De pie junto a la balaustrada, Vaughan observaba el choque. Los reflectores le alumbraban los bordes duros del tejido cicatrizal que le enarcaba las cejas y la boca, el tabique de la nariz roto y recompuesto. Recordé entonces por qué la carrera de Vaughan había tenido un final abrupto: cuando el programa de televisión estaba en la mitad del ciclo, Vaughan se había estrellado con la motocicleta. Se había herido gravemente, y era obvio que aún llevaba en la cara y la personalidad la memoria de ese impacto: una espantosa colisión en una carretera del norte, donde un camión le había quebrado las piernas con las ruedas traseras. Las facciones de Vaughan parecían haber sido desplazadas lateralmente, como si después del choque las hubieran recompuesto guiándose por un álbum de fotos desteñidas. Las cicatrices de la boca y de la frente, el cabello desaliñado y la falta de dos incisivos superiores le daban un aspecto descuidado y hostil. Los nódulos huesudos de las muñecas asomaban como pulseras de hierro en los puños raídos de la chaqueta.

Vaughan entró en el coche.

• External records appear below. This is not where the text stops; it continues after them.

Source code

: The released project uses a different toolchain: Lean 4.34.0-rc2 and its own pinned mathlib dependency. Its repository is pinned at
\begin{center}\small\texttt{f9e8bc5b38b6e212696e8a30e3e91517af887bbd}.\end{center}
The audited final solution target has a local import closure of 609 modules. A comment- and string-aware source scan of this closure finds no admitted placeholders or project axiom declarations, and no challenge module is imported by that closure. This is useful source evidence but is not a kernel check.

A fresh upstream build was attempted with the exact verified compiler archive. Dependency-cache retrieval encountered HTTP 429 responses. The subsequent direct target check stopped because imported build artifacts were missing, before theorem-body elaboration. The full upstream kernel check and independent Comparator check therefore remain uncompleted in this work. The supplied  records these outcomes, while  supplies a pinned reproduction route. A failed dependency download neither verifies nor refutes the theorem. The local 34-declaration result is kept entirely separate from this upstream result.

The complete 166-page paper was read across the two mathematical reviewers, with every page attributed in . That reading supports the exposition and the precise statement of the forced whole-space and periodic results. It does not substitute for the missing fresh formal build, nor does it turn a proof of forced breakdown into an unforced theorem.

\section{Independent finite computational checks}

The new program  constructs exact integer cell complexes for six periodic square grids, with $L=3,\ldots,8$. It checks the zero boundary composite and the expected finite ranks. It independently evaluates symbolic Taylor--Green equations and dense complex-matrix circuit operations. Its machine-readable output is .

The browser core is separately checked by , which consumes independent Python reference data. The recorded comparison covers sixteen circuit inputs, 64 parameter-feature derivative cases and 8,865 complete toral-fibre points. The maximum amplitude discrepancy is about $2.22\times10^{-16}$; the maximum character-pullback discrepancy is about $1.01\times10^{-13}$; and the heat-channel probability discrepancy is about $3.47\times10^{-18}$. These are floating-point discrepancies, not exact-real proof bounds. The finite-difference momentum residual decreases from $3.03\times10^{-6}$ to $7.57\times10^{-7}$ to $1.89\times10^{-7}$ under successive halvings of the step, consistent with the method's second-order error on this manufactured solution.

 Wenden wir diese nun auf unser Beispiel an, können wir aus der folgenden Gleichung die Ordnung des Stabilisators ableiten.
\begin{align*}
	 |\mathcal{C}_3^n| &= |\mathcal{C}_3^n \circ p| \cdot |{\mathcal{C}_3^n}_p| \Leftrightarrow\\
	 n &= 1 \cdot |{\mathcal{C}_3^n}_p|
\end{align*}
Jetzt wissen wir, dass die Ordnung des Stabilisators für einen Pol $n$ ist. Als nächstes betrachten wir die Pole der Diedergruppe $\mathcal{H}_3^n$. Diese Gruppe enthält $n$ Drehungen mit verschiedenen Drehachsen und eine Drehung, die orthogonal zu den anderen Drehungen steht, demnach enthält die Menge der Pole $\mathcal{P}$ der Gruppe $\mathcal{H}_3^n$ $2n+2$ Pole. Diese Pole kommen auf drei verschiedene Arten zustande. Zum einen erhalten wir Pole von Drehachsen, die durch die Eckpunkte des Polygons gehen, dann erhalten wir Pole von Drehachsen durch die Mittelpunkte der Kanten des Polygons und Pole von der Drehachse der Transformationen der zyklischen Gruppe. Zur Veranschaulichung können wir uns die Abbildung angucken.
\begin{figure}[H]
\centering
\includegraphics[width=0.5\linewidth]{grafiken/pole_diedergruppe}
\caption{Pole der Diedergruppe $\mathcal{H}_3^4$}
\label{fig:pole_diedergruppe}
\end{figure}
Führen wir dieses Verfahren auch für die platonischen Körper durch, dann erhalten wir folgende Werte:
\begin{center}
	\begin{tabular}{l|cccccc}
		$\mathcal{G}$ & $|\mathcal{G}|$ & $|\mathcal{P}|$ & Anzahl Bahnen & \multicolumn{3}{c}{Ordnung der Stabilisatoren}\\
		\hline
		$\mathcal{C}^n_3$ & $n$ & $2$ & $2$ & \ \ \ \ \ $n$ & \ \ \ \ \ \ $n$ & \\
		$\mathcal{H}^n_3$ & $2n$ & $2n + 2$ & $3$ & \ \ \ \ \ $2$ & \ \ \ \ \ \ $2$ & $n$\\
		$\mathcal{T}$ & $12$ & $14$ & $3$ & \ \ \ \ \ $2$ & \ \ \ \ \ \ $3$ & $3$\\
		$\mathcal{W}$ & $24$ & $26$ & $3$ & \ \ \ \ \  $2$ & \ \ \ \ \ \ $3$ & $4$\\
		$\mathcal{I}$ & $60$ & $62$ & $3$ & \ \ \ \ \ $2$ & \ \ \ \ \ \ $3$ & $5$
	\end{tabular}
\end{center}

Era un Lincoln Continental de hacía diez años, un vehículo similar a la limusina abierta donde habían baleado al presidente Kennedy. Recordé que el asesinato de Kennedy había sido una de las obsesiones de Vaughan.

Pasó de largo y el guardabarros izquierdo del Lincoln me rozó la rodilla. Crucé la azotea mientras él descendía por la rampa. Este primer encuentro con Vaughan no se me borró de la memoria. Sabía que si él tenía algún motivo para seguirme, no se trataba de una venganza o un chantaje.